*Activity:* Find and copy the lines in the records beneath this task that contain the word "virtuele".
** Opening Data in this exercise block **
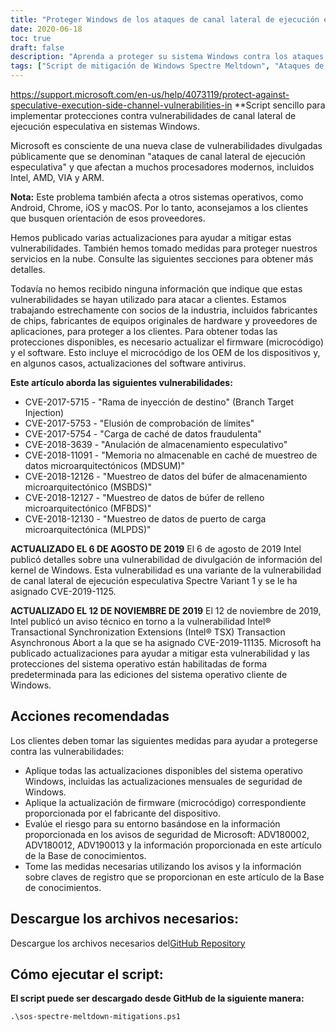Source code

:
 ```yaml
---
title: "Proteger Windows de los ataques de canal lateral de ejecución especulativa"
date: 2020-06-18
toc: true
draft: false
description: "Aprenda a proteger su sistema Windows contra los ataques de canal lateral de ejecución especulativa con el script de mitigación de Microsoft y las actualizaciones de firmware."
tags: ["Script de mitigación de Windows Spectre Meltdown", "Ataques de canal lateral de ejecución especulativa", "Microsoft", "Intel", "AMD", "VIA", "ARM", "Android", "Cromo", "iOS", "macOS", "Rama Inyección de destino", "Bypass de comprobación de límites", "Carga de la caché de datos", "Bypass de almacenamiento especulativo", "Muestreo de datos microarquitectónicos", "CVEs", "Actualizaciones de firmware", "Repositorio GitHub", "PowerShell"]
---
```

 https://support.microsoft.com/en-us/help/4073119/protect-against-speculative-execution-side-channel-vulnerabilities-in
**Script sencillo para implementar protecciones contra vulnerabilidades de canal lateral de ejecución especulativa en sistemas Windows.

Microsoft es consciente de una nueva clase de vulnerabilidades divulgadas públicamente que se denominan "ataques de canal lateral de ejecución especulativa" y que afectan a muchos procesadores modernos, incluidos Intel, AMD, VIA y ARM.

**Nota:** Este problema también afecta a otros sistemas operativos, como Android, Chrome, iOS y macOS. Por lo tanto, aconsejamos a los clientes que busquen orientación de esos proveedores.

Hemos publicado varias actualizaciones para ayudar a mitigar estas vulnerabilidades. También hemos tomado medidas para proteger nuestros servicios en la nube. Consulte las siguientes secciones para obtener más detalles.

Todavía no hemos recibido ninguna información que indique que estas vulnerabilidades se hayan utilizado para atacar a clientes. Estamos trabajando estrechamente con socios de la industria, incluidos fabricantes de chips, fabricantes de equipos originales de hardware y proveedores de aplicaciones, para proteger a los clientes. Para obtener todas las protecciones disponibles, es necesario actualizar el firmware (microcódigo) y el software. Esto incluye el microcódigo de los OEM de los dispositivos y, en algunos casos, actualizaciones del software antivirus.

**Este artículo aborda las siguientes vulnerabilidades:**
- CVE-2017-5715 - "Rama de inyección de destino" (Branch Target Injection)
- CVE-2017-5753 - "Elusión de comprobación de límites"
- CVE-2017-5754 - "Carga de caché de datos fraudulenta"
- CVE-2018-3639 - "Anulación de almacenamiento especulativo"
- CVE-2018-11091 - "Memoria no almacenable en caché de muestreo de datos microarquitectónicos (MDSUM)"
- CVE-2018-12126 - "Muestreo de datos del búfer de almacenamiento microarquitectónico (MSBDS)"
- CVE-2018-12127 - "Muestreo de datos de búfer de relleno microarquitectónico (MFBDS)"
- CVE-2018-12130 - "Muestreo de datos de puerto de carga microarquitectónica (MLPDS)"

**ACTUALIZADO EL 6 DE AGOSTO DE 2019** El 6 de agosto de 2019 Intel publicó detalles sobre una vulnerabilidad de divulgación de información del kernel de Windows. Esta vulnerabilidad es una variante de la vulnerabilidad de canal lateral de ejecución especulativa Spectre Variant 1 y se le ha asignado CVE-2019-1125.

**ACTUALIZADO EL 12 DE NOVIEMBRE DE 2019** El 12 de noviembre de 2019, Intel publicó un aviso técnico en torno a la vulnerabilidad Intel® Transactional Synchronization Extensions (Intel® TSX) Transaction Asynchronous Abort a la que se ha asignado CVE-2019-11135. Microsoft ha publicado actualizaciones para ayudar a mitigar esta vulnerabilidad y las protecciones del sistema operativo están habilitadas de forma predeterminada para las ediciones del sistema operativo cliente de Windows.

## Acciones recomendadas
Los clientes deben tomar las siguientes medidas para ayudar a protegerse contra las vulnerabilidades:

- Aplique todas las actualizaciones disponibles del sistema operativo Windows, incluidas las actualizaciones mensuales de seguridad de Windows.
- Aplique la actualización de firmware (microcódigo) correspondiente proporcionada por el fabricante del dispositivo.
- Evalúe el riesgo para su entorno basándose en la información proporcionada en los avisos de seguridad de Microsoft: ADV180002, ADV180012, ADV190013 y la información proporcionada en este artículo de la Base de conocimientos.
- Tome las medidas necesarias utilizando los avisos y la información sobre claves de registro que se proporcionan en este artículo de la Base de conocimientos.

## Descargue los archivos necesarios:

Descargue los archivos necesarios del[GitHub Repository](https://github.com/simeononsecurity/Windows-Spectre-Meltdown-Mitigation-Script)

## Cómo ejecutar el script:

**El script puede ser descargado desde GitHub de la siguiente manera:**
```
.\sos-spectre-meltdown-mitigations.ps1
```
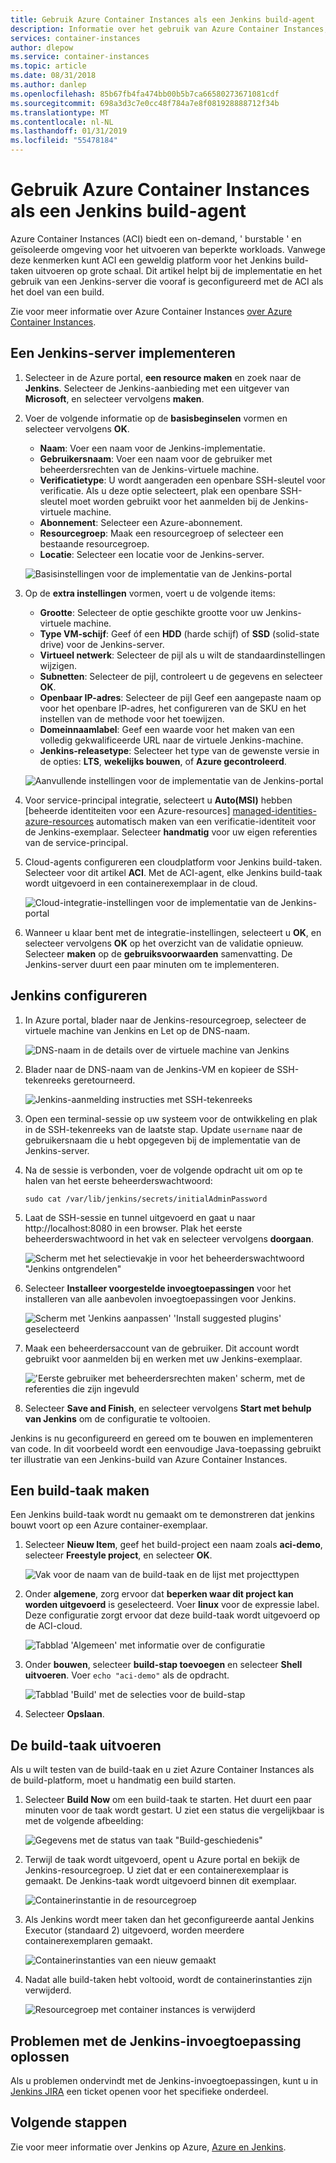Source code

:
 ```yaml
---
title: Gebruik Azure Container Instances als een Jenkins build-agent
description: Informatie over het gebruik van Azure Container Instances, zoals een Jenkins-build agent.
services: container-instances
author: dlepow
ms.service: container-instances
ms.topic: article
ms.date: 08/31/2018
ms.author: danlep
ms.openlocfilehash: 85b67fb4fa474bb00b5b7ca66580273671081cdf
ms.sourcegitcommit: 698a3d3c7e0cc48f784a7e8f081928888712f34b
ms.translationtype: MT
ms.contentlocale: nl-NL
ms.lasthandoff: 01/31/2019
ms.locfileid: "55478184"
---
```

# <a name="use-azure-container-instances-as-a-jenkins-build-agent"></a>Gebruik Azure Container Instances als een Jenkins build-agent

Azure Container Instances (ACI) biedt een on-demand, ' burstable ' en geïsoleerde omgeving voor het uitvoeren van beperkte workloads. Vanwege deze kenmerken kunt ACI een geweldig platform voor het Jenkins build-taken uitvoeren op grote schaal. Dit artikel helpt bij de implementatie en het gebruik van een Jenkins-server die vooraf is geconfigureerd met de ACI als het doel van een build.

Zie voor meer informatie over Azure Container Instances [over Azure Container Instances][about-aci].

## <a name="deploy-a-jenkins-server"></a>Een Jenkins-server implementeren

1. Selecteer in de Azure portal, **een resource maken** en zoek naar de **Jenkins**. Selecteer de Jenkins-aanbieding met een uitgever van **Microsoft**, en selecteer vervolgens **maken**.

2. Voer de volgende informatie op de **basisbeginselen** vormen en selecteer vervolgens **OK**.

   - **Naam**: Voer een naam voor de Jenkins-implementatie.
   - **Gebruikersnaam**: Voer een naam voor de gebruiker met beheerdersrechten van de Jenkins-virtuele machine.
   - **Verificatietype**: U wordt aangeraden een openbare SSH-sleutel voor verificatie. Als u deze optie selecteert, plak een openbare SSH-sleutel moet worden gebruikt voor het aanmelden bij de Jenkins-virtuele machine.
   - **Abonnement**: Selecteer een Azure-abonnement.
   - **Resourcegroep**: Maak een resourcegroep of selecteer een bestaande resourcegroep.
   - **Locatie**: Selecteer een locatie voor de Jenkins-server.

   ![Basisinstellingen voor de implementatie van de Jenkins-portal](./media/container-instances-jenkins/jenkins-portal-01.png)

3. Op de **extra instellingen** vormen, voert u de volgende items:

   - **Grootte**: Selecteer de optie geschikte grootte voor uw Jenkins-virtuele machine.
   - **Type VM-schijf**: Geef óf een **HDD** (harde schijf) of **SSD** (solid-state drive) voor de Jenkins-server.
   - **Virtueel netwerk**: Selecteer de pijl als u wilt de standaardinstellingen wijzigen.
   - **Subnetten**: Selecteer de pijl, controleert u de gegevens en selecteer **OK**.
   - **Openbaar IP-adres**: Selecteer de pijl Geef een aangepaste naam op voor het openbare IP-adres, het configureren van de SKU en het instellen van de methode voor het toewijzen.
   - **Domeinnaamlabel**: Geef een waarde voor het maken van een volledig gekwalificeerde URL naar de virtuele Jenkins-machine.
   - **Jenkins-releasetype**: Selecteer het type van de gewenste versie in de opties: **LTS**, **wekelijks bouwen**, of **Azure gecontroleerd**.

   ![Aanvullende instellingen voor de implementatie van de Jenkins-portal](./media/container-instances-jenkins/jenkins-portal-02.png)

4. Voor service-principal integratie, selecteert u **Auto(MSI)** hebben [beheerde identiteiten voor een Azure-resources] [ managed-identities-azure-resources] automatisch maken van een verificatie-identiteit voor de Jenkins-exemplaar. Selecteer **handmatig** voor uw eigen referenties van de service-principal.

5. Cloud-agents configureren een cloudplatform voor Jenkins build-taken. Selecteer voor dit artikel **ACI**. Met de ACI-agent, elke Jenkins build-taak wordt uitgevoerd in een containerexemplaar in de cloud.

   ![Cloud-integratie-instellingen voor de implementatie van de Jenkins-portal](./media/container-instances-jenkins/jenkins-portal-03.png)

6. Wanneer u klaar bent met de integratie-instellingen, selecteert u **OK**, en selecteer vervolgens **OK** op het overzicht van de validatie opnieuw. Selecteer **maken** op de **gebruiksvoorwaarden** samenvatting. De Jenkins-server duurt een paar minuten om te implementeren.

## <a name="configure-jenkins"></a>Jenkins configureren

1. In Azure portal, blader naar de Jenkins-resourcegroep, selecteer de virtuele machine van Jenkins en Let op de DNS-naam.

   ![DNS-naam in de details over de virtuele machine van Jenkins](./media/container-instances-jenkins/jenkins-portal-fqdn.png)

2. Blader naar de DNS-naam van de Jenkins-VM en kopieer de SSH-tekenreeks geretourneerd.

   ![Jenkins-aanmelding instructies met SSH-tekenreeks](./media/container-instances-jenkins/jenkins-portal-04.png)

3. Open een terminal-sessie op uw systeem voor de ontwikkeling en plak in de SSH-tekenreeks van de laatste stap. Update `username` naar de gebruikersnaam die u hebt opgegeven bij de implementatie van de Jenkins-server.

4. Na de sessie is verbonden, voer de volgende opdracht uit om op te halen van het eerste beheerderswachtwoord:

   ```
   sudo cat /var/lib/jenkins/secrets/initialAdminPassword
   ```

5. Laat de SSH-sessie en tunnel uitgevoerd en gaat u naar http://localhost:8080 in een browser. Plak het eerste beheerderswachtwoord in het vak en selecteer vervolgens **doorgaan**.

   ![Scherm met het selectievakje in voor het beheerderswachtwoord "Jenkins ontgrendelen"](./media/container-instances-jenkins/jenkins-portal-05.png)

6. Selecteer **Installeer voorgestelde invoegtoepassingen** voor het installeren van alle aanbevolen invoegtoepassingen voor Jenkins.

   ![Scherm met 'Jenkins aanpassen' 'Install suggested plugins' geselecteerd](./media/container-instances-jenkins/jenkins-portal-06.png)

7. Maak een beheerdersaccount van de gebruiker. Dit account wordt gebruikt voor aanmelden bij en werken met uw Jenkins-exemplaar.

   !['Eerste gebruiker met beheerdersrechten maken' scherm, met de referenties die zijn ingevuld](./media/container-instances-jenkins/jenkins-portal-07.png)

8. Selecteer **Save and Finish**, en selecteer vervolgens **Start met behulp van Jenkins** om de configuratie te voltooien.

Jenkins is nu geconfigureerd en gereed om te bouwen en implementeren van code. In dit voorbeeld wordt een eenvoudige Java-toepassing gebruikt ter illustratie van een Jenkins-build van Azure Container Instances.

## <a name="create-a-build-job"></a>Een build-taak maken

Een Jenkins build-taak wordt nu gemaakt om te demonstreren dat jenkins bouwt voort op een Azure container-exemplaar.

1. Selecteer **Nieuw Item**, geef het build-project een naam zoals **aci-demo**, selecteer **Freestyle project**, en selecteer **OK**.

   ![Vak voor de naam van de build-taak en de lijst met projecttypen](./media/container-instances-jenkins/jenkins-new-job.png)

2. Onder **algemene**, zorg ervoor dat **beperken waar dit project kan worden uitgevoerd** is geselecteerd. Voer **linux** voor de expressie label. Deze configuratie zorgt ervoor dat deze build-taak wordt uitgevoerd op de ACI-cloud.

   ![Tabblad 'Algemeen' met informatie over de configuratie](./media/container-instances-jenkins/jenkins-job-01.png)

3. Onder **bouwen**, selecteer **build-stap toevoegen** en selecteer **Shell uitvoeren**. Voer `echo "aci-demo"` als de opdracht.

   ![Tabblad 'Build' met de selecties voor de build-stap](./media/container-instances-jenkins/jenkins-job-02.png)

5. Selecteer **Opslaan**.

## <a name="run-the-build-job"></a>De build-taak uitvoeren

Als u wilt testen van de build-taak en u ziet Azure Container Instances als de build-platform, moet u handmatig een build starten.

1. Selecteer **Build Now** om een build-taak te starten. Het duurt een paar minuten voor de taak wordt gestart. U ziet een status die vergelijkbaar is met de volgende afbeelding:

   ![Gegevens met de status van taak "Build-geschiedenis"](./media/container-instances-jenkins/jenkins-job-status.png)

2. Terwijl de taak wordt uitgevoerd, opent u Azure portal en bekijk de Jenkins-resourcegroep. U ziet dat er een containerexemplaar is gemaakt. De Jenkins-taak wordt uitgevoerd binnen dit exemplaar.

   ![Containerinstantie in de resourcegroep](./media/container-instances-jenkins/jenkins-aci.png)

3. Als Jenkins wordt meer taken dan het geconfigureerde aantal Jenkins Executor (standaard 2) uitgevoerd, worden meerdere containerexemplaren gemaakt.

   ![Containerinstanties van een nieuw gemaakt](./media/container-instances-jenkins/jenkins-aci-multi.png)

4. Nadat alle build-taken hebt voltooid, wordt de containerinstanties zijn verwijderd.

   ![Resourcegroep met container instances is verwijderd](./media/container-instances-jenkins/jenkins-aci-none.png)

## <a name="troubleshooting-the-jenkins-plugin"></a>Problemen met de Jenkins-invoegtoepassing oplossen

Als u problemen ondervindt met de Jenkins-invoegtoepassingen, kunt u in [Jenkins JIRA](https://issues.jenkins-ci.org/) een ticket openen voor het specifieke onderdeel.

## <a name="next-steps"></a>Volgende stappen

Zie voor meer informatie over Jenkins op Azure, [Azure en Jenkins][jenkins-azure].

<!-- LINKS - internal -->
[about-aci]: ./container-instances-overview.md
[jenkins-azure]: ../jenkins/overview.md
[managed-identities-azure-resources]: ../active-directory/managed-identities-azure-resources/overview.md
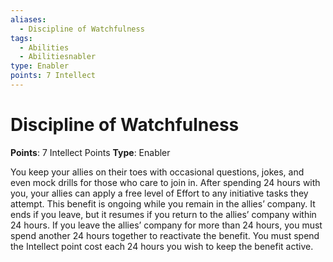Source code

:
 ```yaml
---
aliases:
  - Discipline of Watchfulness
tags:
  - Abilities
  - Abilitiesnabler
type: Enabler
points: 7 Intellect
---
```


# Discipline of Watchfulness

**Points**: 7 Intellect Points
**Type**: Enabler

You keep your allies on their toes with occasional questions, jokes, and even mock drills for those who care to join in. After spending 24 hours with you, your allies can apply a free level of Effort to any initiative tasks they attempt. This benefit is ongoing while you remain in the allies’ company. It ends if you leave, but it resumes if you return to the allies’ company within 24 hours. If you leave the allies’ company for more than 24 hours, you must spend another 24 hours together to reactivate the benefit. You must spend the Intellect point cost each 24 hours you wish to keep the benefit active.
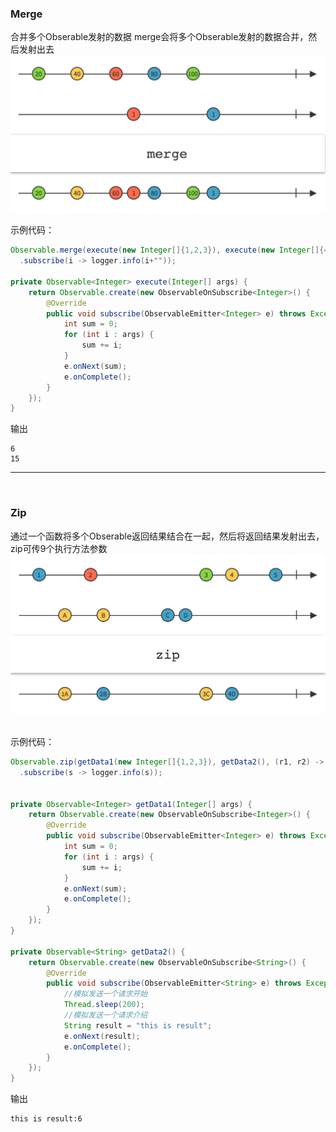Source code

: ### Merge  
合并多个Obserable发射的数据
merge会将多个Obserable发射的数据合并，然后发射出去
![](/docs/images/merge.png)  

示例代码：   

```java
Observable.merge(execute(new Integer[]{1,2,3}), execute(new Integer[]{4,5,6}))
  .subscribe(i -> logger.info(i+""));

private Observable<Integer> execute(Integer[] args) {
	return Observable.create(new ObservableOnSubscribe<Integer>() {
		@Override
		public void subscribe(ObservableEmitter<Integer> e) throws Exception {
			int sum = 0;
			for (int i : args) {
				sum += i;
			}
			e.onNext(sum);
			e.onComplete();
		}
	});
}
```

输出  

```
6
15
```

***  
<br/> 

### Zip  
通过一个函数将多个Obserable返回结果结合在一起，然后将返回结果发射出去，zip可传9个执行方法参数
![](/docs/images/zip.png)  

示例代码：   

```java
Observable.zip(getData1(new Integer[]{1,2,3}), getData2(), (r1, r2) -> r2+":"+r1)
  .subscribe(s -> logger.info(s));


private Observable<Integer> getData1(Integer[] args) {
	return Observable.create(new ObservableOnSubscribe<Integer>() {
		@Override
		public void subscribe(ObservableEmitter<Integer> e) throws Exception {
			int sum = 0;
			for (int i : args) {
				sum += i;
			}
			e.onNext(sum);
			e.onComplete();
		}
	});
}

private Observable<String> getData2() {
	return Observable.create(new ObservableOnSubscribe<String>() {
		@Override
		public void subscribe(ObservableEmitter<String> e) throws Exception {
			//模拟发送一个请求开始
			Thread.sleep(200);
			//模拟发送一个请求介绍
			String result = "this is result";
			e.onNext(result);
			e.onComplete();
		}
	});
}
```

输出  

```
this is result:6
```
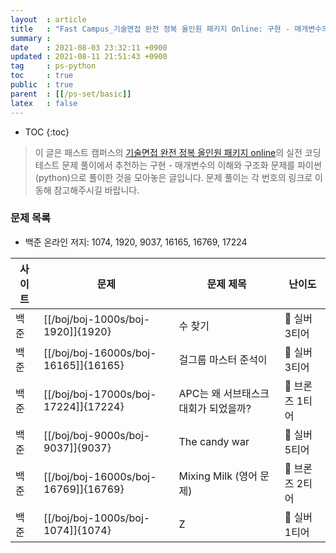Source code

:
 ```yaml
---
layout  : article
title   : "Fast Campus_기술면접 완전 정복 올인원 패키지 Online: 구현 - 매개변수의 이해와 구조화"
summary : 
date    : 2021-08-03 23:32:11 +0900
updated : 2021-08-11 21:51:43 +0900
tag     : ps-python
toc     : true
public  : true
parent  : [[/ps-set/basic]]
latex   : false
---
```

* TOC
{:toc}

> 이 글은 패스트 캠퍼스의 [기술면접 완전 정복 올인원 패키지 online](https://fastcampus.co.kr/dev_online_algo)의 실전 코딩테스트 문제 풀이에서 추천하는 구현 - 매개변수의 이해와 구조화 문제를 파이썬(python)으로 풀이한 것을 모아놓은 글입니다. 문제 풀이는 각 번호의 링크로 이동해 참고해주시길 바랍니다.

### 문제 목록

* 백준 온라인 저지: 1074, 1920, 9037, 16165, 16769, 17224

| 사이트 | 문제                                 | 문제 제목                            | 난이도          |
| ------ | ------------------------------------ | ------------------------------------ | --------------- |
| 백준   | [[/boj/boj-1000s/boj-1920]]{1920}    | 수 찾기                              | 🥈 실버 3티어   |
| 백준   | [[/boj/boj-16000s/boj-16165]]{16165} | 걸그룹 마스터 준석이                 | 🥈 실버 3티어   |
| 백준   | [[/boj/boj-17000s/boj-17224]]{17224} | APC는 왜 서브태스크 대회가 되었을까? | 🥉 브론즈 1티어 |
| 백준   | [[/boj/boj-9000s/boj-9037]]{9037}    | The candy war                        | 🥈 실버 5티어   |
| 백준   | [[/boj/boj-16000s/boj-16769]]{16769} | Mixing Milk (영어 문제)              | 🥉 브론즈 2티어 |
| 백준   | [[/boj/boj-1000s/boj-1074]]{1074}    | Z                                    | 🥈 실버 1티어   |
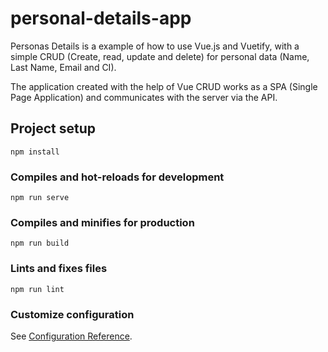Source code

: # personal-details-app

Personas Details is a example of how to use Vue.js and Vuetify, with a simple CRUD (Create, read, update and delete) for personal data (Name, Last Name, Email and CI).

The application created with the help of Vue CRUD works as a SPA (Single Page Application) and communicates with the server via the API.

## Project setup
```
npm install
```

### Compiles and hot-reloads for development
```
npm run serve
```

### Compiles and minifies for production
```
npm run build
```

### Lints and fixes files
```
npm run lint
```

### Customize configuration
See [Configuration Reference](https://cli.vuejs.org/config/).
** Closing Data in this exercise block **
*Answer box:*
   - **Gebruikersnaam**: Voer een naam voor de gebruiker met beheerdersrechten van de Jenkins-virtuele machine.
   - **Verificatietype**: U wordt aangeraden een openbare SSH-sleutel voor verificatie. Als u deze optie selecteert, plak een openbare SSH-sleutel moet worden gebruikt voor het aanmelden bij de Jenkins-virtuele machine.
   - **Grootte**: Selecteer de optie geschikte grootte voor uw Jenkins-virtuele machine.
   - **Domeinnaamlabel**: Geef een waarde voor het maken van een volledig gekwalificeerde URL naar de virtuele Jenkins-machine.
1. In Azure portal, blader naar de Jenkins-resourcegroep, selecteer de virtuele machine van Jenkins en Let op de DNS-naam.
   ![DNS-naam in de details over de virtuele machine van Jenkins](./media/container-instances-jenkins/jenkins-portal-fqdn.png)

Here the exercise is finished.